Look below and pull out each line with the word "label".

Saved entries
□ □ □ □ □ □ □

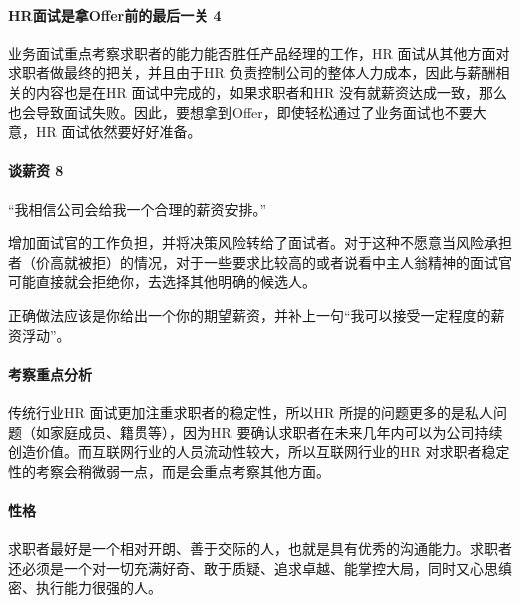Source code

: \documentclass[letterpaper,11pt,english]{sphinxmanual}
\begin{document}
\paragraph{HR面试是拿Offer前的最后一关 4\sphinxfootnotemark[289]}
\label{\detokenize{chapter_interview/HR:hroffer-4}}%
\begin{footnotetext}[289]\sphinxAtStartFootnote
{}
%
\end{footnotetext}\ignorespaces 
业务面试重点考察求职者的能力能否胜任产品经理的工作，HR
面试从其他方面对求职者做最终的把关，并且由于HR
负责控制公司的整体人力成本，因此与薪酬相关的内容也是在HR
面试中完成的，如果求职者和HR
没有就薪资达成一致，那么也会导致面试失败。因此，要想拿到Offer，即使轻松通过了业务面试也不要大意，HR
面试依然要好好准备。


\paragraph{谈薪资 8\sphinxfootnotemark[290]}
\label{\detokenize{chapter_interview/HR:id2}}%
\begin{footnotetext}[290]\sphinxAtStartFootnote
{}
%
\end{footnotetext}\ignorespaces 
“我相信公司会给我一个合理的薪资安排。”

增加面试官的工作负担，并将决策风险转给了面试者。对于这种不愿意当风险承担者（价高就被拒）的情况，对于一些要求比较高的或者说看中主人翁精神的面试官可能直接就会拒绝你，去选择其他明确的候选人。

正确做法应该是你给出一个你的期望薪资，并补上一句“我可以接受一定程度的薪资浮动”。


\paragraph{考察重点分析}
\label{\detokenize{chapter_interview/HR:id3}}
传统行业HR 面试更加注重求职者的稳定性，所以HR
所提的问题更多的是私人问题（如家庭成员、籍贯等），因为HR
要确认求职者在未来几年内可以为公司持续创造价值。而互联网行业的人员流动性较大，所以互联网行业的HR
对求职者稳定性的考察会稍微弱一点，而是会重点考察其他方面。


\paragraph{性格}
\label{\detokenize{chapter_interview/HR:id4}}
求职者最好是一个相对开朗、善于交际的人，也就是具有优秀的沟通能力。求职者还必须是一个对一切充满好奇、敢于质疑、追求卓越、能掌控大局，同时又心思缜密、执行能力很强的人。
\end{document}
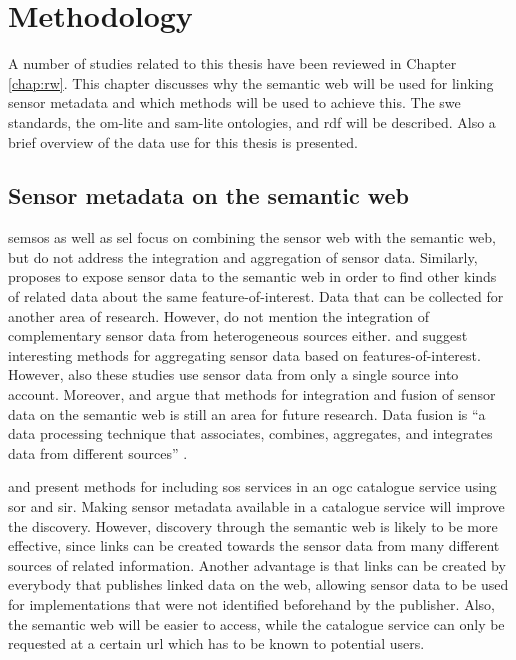 


\chapter{Methodology}
\label{chap:methods}

A number of studies related to this thesis have been reviewed in Chapter \ref{chap:rw}. This chapter discusses why the semantic web will be used for linking sensor metadata and which methods will be used to achieve this. The \ac{swe} standards, the om-lite and sam-lite ontologies, and \ac{rdf} will be described. Also a brief overview of the data use for this thesis is presented.   

\section{Sensor metadata on the semantic web}
\ac{semsos} \citep{SSW:Henson, SSW:Pschorr} as well as \ac{sel} \citep{SSW:Janowicz} focus on combining the sensor web with the semantic web, but do not address the integration and aggregation of sensor data. Similarly, \cite{SSW:Atkinson} proposes to expose sensor data to the semantic web in order to find other kinds of related data about the same feature-of-interest. Data that can be collected for another area of research. However, \cite{SSW:Atkinson} do not mention the integration of complementary sensor data from heterogeneous sources either. \cite{SSW:Stasch} and \cite{SSW:Stasch3} suggest interesting methods for aggregating sensor data based on features-of-interest. However, also these studies use sensor data from only a single source into account. Moreover, \cite{SSW:Corcho} and \cite{SSW:Ji} argue that methods for integration and fusion of sensor data on the semantic web is still an area for future research. Data fusion is \enquote{a data processing technique that associates, combines, aggregates, and integrates data from different sources} \cite[p. 2]{SSW:Wang2}. 

\cite{SW:OGC3} and \cite{SW:OGC4} present methods for including \ac{sos} services in an \ac{ogc} catalogue service using \ac{sor} and \ac{sir}. Making sensor metadata available in a catalogue service will improve the discovery. However, discovery through the semantic web is likely to be more effective, since links can be created towards the sensor data from many different sources of related information. Another advantage is that links can be created by everybody that publishes linked data on the web, allowing sensor data to be used for implementations that were not identified beforehand by the publisher. Also, the semantic web will be easier to access, while the catalogue service can only be requested at a certain \ac{url} which has to be known to potential users. 

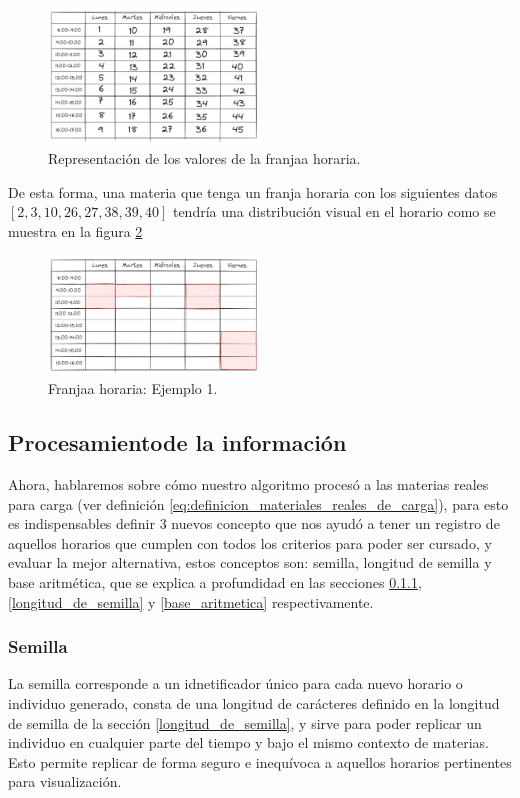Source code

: \begin{figure}[h]
    \centering
    \includegraphics[width=0.5\textwidth]{images/franja-horaria.png}
    \caption{Representación de los valores de la franjaa horaria.}
    \label{fig:franja-horaria}
\end{figure}

De esta forma, una materia que tenga un franja horaria con los siguientes datos 
$[2, 3, 10, 26, 27, 38, 39, 40]$ tendría una distribución visual en el horario como se muestra en la figura \ref{fig:franja-horaria-caso}

\begin{figure}[h]
    \centering
    \includegraphics[width=0.5\textwidth]{images/franja-horaria-caso.png}
    \caption{Franjaa horaria: Ejemplo 1.}
    \label{fig:franja-horaria-caso}
\end{figure}

\subsection{Procesamientode la información} \label{procesamiento_de_la_informacion}
Ahora, hablaremos sobre cómo nuestro algoritmo procesó a las materias reales para carga (ver definición \ref{eq:definicion_materiales_reales_de_carga}), para esto es indispensables definir 3 nuevos concepto que nos ayudó a tener un registro de aquellos horarios que cumplen con todos los criterios para poder ser cursado, y evaluar la mejor alternativa, estos conceptos son: semilla, longitud de semilla y base aritmética, que se explica a profundidad en las secciones \ref{semilla}, \ref{longitud_de_semilla} y \ref{base_aritmetica} respectivamente.

\subsubsection{Semilla} \label{semilla}
La semilla corresponde a un idnetificador único para cada nuevo horario o individuo generado, consta de una longitud de carácteres definido en la longitud de semilla de la sección \ref{longitud_de_semilla}, y sirve para poder replicar un individuo en cualquier parte del tiempo y bajo el mismo contexto de materias. Esto permite replicar de forma seguro e inequívoca a aquellos horarios pertinentes para visualización.

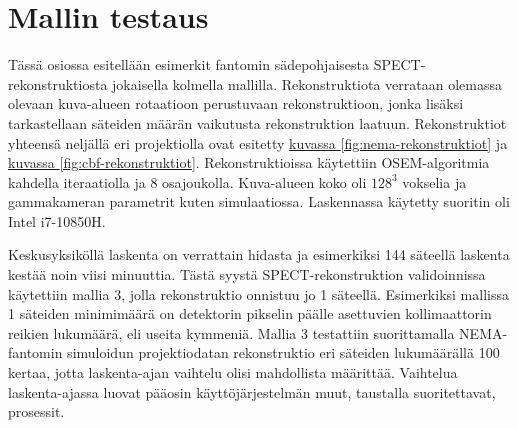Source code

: \section{Mallin testaus}
Tässä osiossa esitellään esimerkit fantomin sädepohjaisesta SPECT-rekonstruktiosta jokaisella kolmella mallilla. Rekonstruktiota verrataan olemassa olevaan kuva-alueen rotaatioon perustuvaan rekonstruktioon, jonka lisäksi tarkastellaan säteiden määrän vaikutusta rekonstruktion laatuun. Rekonstruktiot yhteensä neljällä eri projektiolla ovat esitetty \hyperref[fig:nema-rekonstruktiot]{kuvassa \ref*{fig:nema-rekonstruktiot}} ja \hyperref[fig:cbf-rekonstruktiot]{kuvassa \ref*{fig:cbf-rekonstruktiot}}. Rekonstruktioissa käytettiin OSEM-algoritmia kahdella iteraatiolla ja 8 osajoukolla. Kuva-alueen koko oli $128^3$ vokselia ja gammakameran parametrit kuten simulaatiossa. Laskennassa käytetty suoritin oli Intel i7-10850H.

Keskusyksiköllä laskenta on verrattain hidasta ja esimerkiksi 144 säteellä laskenta kestää noin viisi minuuttia. Tästä syystä SPECT-rekonstruktion validoinnissa käytettiin mallia 3, jolla rekonstruktio onnistuu jo 1 säteellä. Esimerkiksi mallissa 1 säteiden minimimäärä on detektorin pikselin päälle asettuvien kollimaattorin reikien lukumäärä, eli useita kymmeniä. Mallia 3 testattiin suorittamalla NEMA-fantomin simuloidun projektiodatan rekonstruktio eri säteiden lukumäärällä 100 kertaa, jotta laskenta-ajan vaihtelu olisi mahdollista määrittää. Vaihtelua laskenta-ajassa luovat pääosin käyttöjärjestelmän muut, taustalla suoritettavat, prosessit.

□ □ □ □ □ □ □

= TASK ANSWER =
\label{\detokenize{chapter_interview/HR:hroffer-4}}%
\label{\detokenize{chapter_interview/HR:id2}}%
\label{\detokenize{chapter_interview/HR:id3}}
\label{\detokenize{chapter_interview/HR:id4}}
\label{chap:methods}
    \label{fig:franja-horaria}
    \label{fig:franja-horaria-caso}
\subsection{Procesamientode la información} \label{procesamiento_de_la_informacion}
\subsubsection{Semilla} \label{semilla}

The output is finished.